By Tavia Grant
Atlantic Canada’s economy stands to suffer most if Canada’s pool of available workers shrinks over the next quarter century as Statistics Canada forecasts.
Newfoundland and Labrador, Nova Scotia and New Brunswick could lose tens of thousands of workers each in the coming decades, despite their smaller populations, according to a Statscan report yesterday that examined the consequences of baby boomer retirement and Canadians having fewer kids.
The report, giving projections of labour force changes between 2006 and 2031, wasn’t the only recent alarm bell on the topic.
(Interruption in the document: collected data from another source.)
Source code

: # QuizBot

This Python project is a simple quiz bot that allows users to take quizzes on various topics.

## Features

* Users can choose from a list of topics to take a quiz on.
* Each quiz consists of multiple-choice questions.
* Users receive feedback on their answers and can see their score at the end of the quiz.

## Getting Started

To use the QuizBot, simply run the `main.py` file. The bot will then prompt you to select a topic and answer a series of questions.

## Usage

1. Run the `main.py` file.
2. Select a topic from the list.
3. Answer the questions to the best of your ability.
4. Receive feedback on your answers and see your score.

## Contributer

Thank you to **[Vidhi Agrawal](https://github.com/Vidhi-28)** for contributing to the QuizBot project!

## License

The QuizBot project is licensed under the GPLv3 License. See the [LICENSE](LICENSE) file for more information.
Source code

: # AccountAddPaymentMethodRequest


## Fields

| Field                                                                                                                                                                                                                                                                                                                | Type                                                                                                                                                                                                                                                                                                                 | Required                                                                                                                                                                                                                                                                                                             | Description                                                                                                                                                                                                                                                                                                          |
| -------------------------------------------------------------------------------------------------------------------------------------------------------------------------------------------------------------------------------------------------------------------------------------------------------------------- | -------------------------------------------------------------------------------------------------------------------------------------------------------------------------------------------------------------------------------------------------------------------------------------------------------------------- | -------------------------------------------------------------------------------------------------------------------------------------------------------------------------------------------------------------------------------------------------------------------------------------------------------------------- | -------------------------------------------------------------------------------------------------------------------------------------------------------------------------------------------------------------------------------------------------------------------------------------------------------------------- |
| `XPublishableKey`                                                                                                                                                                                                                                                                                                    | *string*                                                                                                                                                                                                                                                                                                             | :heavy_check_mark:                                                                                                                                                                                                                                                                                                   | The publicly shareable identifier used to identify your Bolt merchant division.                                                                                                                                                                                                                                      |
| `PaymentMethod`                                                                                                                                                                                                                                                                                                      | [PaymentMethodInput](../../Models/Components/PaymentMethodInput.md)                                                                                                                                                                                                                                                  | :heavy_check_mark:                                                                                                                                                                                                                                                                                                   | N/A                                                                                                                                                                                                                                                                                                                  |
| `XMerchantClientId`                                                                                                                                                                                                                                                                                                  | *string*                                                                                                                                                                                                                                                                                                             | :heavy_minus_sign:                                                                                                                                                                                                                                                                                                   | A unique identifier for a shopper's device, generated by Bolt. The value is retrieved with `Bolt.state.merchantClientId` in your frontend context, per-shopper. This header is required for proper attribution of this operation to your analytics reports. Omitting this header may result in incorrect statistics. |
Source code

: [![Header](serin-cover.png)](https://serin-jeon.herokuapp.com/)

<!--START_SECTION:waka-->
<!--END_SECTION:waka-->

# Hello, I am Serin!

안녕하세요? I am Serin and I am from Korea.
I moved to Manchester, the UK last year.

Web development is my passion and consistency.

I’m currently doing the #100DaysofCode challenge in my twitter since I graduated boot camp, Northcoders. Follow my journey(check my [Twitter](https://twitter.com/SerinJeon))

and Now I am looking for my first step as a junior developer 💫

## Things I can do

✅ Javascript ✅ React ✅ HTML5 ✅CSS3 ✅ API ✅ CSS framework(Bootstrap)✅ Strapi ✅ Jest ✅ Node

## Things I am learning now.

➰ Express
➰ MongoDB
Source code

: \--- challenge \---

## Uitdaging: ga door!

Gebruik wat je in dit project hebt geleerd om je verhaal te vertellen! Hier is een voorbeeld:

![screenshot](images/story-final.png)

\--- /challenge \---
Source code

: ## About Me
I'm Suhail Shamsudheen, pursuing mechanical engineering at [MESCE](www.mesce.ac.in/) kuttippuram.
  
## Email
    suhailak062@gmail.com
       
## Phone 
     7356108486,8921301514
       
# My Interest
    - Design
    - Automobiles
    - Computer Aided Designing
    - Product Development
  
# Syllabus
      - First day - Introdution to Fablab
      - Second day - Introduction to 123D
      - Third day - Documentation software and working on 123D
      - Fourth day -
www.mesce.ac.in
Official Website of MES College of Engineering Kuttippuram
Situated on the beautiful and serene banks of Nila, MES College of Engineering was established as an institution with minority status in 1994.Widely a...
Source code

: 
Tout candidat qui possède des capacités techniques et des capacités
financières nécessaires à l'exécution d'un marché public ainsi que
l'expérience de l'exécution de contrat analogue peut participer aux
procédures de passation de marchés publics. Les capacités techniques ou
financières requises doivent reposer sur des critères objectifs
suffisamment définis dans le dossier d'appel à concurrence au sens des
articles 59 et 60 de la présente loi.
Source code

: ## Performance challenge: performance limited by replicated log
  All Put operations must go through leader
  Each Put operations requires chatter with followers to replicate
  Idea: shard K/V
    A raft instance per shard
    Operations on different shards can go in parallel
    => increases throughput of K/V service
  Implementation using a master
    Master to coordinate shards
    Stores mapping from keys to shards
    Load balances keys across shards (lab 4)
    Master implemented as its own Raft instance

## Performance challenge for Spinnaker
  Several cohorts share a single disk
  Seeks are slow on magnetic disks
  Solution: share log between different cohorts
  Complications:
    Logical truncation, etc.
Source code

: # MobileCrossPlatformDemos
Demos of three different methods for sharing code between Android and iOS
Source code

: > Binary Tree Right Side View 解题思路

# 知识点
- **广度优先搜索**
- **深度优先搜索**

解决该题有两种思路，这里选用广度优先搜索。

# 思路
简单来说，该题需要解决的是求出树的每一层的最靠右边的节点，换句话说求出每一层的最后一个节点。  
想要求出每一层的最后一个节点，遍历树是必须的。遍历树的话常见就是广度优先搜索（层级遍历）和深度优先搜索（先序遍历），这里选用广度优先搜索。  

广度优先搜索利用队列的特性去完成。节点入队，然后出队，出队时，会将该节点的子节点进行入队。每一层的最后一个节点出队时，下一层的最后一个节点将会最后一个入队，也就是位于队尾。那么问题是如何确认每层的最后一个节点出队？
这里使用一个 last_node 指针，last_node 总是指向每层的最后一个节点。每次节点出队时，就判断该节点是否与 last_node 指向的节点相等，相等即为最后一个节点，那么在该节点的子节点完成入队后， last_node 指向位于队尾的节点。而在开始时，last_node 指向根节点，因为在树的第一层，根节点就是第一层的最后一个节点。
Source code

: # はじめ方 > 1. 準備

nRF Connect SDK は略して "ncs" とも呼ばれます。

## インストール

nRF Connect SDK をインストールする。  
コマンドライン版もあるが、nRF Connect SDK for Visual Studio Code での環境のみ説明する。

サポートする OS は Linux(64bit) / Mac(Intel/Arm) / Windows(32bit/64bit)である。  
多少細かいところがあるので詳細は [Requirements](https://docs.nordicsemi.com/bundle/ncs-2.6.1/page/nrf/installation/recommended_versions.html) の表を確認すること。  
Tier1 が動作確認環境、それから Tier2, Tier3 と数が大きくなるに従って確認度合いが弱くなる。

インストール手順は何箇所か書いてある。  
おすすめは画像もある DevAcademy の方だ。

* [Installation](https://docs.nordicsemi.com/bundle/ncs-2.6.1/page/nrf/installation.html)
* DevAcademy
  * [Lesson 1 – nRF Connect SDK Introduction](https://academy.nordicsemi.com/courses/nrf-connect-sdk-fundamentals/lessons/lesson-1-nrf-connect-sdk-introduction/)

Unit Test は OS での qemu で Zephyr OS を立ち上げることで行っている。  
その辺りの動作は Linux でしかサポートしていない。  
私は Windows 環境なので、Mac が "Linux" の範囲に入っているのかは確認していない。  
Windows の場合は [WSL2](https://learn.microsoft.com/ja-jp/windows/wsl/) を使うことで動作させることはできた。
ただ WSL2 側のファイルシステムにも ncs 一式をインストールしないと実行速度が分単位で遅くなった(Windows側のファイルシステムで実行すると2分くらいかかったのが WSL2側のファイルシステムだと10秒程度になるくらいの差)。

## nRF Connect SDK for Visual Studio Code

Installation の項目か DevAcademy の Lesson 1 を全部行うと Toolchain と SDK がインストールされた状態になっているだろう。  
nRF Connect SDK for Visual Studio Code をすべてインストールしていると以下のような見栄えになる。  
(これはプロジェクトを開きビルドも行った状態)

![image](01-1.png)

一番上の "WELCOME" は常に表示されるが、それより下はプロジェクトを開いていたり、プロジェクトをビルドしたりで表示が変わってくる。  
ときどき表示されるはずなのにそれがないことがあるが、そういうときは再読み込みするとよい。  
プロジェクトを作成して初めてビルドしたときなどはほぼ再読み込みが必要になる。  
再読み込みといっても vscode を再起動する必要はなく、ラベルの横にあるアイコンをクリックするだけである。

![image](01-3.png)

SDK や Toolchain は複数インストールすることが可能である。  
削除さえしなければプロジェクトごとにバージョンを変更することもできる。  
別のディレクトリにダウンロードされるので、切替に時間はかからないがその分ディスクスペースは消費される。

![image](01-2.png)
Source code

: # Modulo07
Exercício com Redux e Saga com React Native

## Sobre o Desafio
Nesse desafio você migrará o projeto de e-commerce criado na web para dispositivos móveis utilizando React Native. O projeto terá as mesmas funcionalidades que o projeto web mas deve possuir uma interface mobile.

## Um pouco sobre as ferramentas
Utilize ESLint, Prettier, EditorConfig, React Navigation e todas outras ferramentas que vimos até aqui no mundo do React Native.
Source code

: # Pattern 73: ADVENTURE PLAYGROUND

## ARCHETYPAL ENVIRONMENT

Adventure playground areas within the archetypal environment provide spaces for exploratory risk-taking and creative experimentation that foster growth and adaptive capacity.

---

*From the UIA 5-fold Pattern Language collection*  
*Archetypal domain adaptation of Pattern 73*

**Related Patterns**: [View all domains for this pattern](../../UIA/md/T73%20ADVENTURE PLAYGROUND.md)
This week, Bank of Canada Governor David Dodge warned that the aging population will challenge economic growth in the coming years.
“This could be reasonably dire,” said Ian Munro, director of research at the Atlantic Institute for Market Studies in Halifax. “More people will be consuming services, and fewer people will be providing the tax base to support them.”
The participation rate in all of Canada – or the proportion of the adult population actively in the labour force – will plunge over the next quarter century, Statscan said. That suggests a dwindling supply of labour available to produce goods and services, causing severe consequences for the economy, government revenues and social programs.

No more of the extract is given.